▶ **Assignment**: Look through the data below and show every line that includes "Domain".

▶ **Data section**:
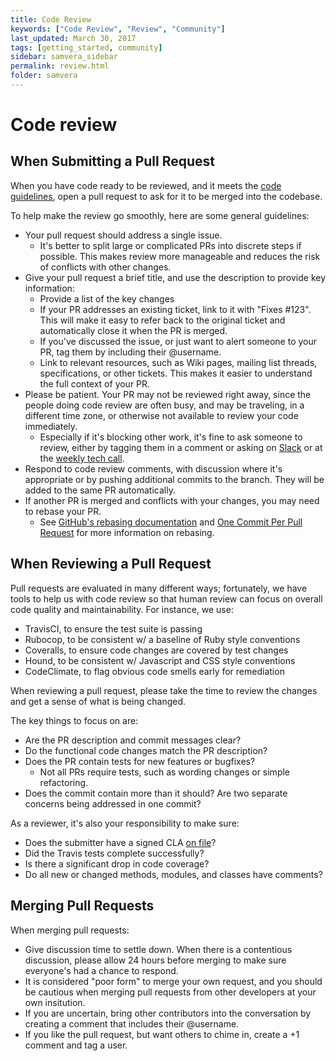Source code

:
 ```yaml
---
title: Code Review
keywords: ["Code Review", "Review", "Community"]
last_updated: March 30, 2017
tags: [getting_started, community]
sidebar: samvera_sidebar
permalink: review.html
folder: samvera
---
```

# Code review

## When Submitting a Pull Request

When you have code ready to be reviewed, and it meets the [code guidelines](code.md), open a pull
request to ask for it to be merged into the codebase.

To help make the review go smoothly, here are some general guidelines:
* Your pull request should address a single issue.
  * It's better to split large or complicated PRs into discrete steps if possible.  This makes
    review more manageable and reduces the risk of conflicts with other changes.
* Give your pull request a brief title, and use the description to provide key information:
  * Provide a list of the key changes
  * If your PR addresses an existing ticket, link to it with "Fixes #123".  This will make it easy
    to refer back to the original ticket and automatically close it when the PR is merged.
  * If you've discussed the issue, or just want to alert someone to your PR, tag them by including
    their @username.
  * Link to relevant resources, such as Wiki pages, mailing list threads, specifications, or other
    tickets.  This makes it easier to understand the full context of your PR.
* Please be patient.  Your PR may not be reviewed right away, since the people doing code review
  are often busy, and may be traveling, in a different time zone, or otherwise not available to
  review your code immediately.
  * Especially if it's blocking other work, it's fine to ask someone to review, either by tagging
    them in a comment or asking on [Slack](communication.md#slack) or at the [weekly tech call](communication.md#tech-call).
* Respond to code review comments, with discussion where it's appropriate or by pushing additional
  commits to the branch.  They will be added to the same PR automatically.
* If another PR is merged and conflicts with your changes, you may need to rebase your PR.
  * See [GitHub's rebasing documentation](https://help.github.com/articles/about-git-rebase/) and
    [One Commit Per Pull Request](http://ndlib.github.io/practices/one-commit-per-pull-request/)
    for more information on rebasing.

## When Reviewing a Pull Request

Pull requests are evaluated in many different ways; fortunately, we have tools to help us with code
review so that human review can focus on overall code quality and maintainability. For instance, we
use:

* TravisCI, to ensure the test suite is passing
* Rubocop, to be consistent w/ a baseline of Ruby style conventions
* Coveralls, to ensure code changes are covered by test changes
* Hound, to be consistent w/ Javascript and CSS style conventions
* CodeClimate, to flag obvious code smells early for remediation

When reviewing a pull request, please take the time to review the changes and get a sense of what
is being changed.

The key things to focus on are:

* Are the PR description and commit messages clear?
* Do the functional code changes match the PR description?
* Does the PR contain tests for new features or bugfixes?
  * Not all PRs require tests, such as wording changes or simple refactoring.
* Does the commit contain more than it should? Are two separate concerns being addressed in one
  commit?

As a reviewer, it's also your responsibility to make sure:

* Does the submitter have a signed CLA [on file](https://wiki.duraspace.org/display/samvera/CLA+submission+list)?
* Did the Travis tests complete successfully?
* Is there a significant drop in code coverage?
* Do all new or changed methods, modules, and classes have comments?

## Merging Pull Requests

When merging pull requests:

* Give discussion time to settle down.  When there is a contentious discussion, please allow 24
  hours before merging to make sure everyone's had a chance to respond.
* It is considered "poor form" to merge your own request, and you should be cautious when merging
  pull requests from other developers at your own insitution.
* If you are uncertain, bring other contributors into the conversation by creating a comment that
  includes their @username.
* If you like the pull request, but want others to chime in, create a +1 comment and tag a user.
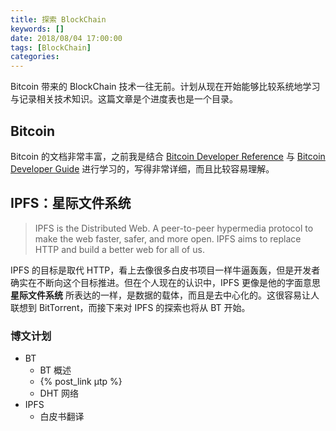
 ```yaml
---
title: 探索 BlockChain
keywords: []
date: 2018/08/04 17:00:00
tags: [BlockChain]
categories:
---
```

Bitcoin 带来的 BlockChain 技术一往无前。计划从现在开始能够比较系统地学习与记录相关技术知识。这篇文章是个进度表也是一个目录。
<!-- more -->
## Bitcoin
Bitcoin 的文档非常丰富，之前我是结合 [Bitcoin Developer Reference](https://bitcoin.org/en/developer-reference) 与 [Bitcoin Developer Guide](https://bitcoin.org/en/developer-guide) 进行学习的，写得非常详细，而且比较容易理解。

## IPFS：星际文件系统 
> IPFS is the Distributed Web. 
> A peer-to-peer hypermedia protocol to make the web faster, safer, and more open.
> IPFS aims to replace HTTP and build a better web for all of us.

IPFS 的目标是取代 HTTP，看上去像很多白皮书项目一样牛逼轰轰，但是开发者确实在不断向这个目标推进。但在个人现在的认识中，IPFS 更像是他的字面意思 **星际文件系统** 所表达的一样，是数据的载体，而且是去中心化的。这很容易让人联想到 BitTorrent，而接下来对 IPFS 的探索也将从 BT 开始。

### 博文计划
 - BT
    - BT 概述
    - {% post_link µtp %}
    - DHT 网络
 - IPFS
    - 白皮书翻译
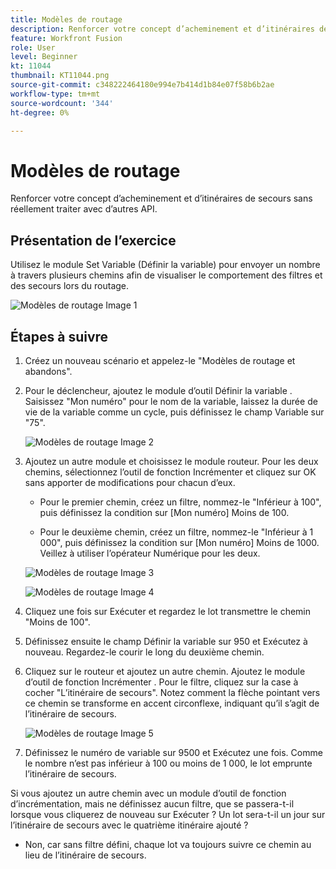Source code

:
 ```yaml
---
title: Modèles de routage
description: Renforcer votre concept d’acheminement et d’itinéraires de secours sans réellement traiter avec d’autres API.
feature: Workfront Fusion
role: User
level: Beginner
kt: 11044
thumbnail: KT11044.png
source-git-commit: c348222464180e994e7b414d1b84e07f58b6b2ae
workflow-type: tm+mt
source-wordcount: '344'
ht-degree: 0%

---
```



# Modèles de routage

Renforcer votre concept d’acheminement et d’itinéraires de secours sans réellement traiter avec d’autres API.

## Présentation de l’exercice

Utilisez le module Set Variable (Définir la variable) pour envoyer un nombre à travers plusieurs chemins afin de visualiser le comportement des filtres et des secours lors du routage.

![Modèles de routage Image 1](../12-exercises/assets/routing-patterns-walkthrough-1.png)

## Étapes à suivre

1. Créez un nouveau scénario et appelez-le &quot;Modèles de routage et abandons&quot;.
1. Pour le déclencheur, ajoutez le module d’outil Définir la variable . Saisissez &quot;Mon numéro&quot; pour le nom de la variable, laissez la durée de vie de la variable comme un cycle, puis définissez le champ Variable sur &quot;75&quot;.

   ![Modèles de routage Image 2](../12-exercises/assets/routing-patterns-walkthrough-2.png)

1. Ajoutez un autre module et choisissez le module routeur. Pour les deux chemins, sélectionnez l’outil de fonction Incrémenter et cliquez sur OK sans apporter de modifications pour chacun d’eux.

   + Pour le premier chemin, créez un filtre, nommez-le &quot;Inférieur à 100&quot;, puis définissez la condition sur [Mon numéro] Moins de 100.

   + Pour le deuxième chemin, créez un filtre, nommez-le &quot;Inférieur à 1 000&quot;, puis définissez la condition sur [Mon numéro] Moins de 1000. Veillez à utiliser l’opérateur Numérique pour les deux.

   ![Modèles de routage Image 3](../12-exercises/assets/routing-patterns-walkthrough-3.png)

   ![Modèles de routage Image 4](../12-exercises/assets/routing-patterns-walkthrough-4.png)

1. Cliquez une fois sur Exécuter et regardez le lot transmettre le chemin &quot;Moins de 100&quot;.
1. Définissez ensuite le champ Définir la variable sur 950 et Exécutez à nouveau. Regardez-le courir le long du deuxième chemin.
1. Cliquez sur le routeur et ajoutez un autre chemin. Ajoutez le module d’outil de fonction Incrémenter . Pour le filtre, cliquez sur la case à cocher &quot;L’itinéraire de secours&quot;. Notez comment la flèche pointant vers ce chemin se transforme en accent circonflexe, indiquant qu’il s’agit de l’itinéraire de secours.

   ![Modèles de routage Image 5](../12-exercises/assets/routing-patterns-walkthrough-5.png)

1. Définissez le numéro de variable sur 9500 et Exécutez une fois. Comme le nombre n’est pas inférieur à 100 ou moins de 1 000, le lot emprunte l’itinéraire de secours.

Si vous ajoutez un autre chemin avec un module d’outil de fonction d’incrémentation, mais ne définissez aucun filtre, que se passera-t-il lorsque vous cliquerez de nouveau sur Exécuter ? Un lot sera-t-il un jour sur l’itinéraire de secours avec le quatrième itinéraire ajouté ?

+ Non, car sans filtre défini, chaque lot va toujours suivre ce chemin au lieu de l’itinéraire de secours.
---
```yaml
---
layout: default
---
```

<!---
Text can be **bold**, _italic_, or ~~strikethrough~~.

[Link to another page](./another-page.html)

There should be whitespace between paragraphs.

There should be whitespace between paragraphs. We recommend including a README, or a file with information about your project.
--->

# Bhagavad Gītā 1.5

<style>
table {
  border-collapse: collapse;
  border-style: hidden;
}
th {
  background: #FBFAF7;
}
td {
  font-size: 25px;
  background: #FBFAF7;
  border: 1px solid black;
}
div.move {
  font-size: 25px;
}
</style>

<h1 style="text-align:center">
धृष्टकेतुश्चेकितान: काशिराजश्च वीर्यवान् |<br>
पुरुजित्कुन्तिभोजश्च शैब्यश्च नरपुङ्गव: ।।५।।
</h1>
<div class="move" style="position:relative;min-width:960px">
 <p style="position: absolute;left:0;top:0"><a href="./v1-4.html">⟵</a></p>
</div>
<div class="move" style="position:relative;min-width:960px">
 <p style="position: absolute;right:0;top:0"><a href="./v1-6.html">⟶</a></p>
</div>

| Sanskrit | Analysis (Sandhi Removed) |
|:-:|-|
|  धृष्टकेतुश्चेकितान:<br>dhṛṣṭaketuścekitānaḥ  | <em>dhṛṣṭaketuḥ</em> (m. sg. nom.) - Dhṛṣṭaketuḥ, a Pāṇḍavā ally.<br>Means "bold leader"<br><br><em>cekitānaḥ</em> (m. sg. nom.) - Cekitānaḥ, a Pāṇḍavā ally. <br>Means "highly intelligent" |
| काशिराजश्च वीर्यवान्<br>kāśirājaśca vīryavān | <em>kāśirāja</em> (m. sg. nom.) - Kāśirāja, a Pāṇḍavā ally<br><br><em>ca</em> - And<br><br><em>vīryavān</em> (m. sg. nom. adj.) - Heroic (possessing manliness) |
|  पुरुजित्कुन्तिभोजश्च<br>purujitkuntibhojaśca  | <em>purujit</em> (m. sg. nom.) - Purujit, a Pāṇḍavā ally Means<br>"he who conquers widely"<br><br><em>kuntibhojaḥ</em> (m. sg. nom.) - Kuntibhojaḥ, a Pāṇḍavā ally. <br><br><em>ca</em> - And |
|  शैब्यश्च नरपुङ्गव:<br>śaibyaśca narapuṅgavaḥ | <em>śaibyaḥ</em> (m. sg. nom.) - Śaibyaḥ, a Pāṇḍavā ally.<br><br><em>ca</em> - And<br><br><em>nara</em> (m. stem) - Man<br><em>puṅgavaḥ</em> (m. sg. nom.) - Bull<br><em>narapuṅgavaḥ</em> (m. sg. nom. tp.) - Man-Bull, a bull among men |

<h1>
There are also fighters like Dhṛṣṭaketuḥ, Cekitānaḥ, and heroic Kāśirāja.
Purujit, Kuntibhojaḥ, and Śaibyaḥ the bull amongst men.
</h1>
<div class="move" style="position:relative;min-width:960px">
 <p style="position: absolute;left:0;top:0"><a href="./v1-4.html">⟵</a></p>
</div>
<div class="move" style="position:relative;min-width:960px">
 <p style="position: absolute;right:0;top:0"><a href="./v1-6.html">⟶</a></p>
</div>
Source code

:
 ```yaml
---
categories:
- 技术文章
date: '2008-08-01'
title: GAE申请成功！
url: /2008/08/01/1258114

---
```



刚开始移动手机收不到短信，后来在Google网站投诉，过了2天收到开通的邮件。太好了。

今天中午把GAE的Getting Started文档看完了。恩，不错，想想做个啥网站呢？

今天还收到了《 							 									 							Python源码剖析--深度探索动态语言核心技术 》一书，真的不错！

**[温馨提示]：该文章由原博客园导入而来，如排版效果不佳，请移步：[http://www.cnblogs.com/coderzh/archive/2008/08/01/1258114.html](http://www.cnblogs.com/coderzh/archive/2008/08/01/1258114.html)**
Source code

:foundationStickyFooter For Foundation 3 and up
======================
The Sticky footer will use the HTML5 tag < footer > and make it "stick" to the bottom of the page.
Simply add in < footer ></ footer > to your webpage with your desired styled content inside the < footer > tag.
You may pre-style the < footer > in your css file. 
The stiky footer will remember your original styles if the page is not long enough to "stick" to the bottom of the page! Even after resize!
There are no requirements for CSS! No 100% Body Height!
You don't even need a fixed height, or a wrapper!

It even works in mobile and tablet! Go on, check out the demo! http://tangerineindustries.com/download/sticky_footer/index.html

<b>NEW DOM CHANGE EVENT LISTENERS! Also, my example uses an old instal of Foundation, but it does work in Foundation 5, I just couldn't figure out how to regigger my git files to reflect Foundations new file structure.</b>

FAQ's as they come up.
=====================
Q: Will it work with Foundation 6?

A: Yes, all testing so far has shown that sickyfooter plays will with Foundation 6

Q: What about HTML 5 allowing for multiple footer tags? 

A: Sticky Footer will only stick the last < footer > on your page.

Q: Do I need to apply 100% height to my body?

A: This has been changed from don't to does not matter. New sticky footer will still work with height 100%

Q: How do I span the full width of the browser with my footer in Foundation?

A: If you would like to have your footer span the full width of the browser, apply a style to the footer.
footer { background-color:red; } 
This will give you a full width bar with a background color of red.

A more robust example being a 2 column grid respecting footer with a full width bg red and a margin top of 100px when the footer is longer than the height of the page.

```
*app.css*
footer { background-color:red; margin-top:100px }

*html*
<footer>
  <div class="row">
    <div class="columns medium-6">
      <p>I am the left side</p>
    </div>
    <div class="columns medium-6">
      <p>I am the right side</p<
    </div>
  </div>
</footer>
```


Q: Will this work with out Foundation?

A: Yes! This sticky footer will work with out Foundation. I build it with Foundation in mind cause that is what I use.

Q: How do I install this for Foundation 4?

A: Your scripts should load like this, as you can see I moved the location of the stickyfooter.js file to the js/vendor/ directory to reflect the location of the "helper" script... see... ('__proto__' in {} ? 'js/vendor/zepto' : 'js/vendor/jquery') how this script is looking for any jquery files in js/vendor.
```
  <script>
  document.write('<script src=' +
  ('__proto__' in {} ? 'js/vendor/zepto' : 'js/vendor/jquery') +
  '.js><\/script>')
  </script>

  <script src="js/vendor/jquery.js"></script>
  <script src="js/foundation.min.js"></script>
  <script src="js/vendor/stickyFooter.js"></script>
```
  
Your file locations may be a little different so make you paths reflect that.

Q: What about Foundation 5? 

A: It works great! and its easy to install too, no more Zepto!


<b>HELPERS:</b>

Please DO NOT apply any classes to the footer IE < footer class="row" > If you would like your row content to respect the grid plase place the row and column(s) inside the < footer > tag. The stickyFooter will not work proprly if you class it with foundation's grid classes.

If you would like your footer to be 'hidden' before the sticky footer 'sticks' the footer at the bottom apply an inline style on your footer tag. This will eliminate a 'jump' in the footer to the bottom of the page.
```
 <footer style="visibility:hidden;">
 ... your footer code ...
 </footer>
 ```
---
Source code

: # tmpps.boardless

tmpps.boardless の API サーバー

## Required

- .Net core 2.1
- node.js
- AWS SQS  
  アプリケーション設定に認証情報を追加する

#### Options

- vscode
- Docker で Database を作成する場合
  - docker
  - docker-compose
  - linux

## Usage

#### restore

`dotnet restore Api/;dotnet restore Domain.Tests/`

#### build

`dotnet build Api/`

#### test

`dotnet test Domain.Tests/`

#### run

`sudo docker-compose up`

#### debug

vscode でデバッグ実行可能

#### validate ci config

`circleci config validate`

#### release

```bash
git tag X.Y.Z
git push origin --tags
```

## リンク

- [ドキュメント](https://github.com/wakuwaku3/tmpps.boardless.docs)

▶ **Answer to this task**:
`dotnet restore Api/;dotnet restore Domain.Tests/`
`dotnet test Domain.Tests/`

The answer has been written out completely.